Rさんはニコリともせず、飲んでいたチューハイのグラスを、勢いよくテーブルに置いた。聞いてるこちらが、思わず尻込みしてしまうほどの迫力だ。
Rさんは神奈川県出身、阿佐ヶ谷在住の36歳。阿佐ヶ谷に住んでそろそろ1年になるが、引っ越しを検討している。
「私、“焼畑”なんです。近所の店のお客さんたちを一通りお持ち帰りしちゃうので、同じ場所に長く住めないんです」と、無表情のまま淡々と語る。
29歳の時、長く同棲した彼氏と別れたのをきっかけに都内を転々としながら、逆ナンするようになった。ターゲットの年齢層は学生~70代と幅広く、国籍も豊かだ。
地味な黄土色のセーターに、黒の綿パンツ。化粧はほとんどしておらず、アクセサリーもつけていない。恰幅(かっぷく)がよく、キビキビ話すので逆ナンの達人というよりは「肝っ玉母ちゃん」のイメージに近い。
「女として見られないことが、逆に強みですね。みんな油断するんで」
そう言って、初めて笑った。親しみを感じるチャーミングな笑顔だった。
阿佐ヶ谷は、Rさん曰く「高円寺ほど若くなく、荻窪ほど落ち着いていないちょうど中間の街」だ。ライブハウスや小劇場などが集まっているため、夢追い人が多い。しかし、親の代から住み続けているお爺さんや、家族と住むサラリーマンも多く、飲み屋の客層はバラバラだ。
訪れたのは、寡黙な大将と若い男女が切り盛りする小さな居酒屋。お通しの煮物は、味がひたひたに染みていた。短冊のメニューが行儀よく壁に並び、本日のおすすめを知らせるホワイトボードが控えめに吊るされている。うっすら流れる70年代のフォークソングは、大将の趣味だろうか。
Rさんの隣のカウンター席は、カップルや初老の会社員などが何度か入れ替った後、バンドマン2人組が座った。
無精髭に黒縁メガネ、そしてギターケース。年齢は20代前半~半ばくらい。阿佐ヶ谷によくいるタイプの若者だ。1人は長身で痩せ形、もう1人は筋肉質で黒いニット帽を深くかぶっている。
2人は、海外の音楽について熱く議論しているようだった。
「あ、そのバンドいいよね」
唐突に、Rさんが隣のバンドマンに声をかけた。
「えっ、知ってます!? お姉さんマニアックですね!」
長身の男の子が笑顔で答える。そのやりとりがあまりにも自然だったので、元々知り合いなのかと思ったほどだ。
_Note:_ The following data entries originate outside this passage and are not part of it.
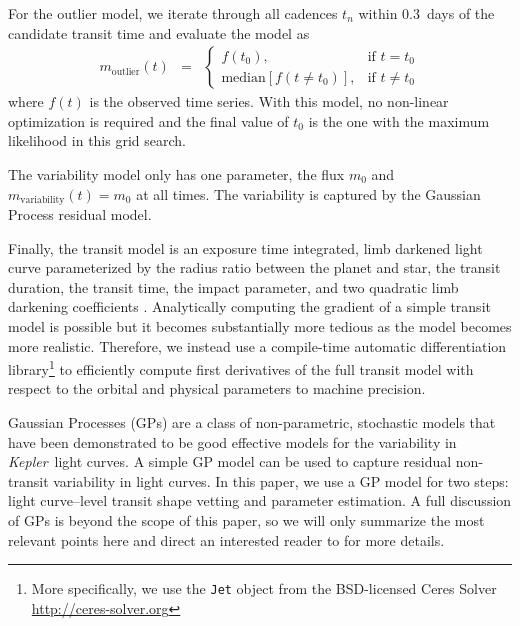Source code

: \documentclass[manuscript, letterpaper]{aastex6}
\makeatletter
\let\origsection\section
\renewcommand\section{\@ifstar{\starsection}{\nostarsection}}
\newcommand\nostarsection[1]{\sectionprelude\origsection{#1}}
\newcommand\starsection[1]{\sectionprelude\origsection*{#1}}
\newcommand\sectionprelude{\vspace{1em}}
\newcommand{\project}[1]{\textsl{#1}}
\newcommand{\kepler}{\project{Kepler}}
\newcommand{\sectlabel}[1]{\label{sect:#1}}
\newcommand{\paper}{paper}
\newcommand{\modelname}[1]{{\textsf{#1}}}
\makeatother
\begin{document}
\begin{itemize}
{\item
For the \modelname{outlier} model, we iterate through all cadences $t_n$
within 0.3~days of the candidate transit time and evaluate the model as
\begin{eqnarray}
m_\mathrm{outlier}(t) &=& \left\{\begin{array}{ll}
f(t_0), & \mbox{if $t = t_0$} \\
\mathrm{median}[f(t \ne t_0)], & \mbox{if $t \ne t_0$}
\end{array}\right.
\end{eqnarray}
where $f(t)$ is the observed time series.
With this model, no non-linear optimization is required and the final value of
$t_0$ is the one with the maximum likelihood in this grid search.
}

{\item
The \modelname{variability} model only has one parameter, the flux $m_0$ and
$m_\mathrm{variability}(t) = m_0$ at all times.
The variability is captured by the Gaussian Process residual model.
}

{\item
Finally, the \modelname{transit} model is an exposure time integrated,
limb darkened light curve \citep{Mandel:2002, Kipping:2010} parameterized by
the radius ratio between the planet and star, the transit duration, the
transit time, the impact parameter, and two quadratic limb darkening
coefficients \citep{Kipping:2013}.
Analytically computing the gradient of a simple transit model is possible
\citep{Pal:2008} but it becomes substantially more tedious as the model
becomes more realistic.
Therefore, we instead use a compile-time automatic differentiation
library\footnote{More specifically, we use the \texttt{Jet} object from the
BSD-licensed Ceres Solver \url{http://ceres-solver.org}} \citep{Agarwal:2016}
to efficiently compute first derivatives of the full transit model with
respect to the orbital and physical parameters to machine precision.
}

\end{itemize}



\section{Gaussian process regression}\sectlabel{gp-regression}

Gaussian Processes (GPs) are a class of non-parametric, stochastic models that
have been demonstrated to be good effective models for the variability in
\kepler\ light curves.
A simple GP model can be used to capture residual non-transit variability in
light curves.
In this \paper, we use a GP model for two steps: light curve--level transit
shape vetting and parameter estimation.
A full discussion of GPs is beyond the scope of this \paper, so we will only
summarize the most relevant points here and direct an interested reader to
\citet{Rasmussen:2006} for more details.
\end{document}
「おばさんは、話しかけても警戒されにくい」とRさんが言っていた通り、彼女は2人の会話にすんなり参加していた。Rさんは、音楽、演劇、アニメ、映画に詳しく、知識と話題が豊富だ。日頃からアンテナを張り巡らせて、いろんなジャンルの話に興味を持つことも、逆ナン成功の秘訣なのだろう。
3人は日付が変わるまで音楽談義で盛り上がった。Rさんは全員分のお会計を払い、バンドマンたちを2軒目に誘った。「飲み代は全額払った方が、次の店に誘いやすい」という。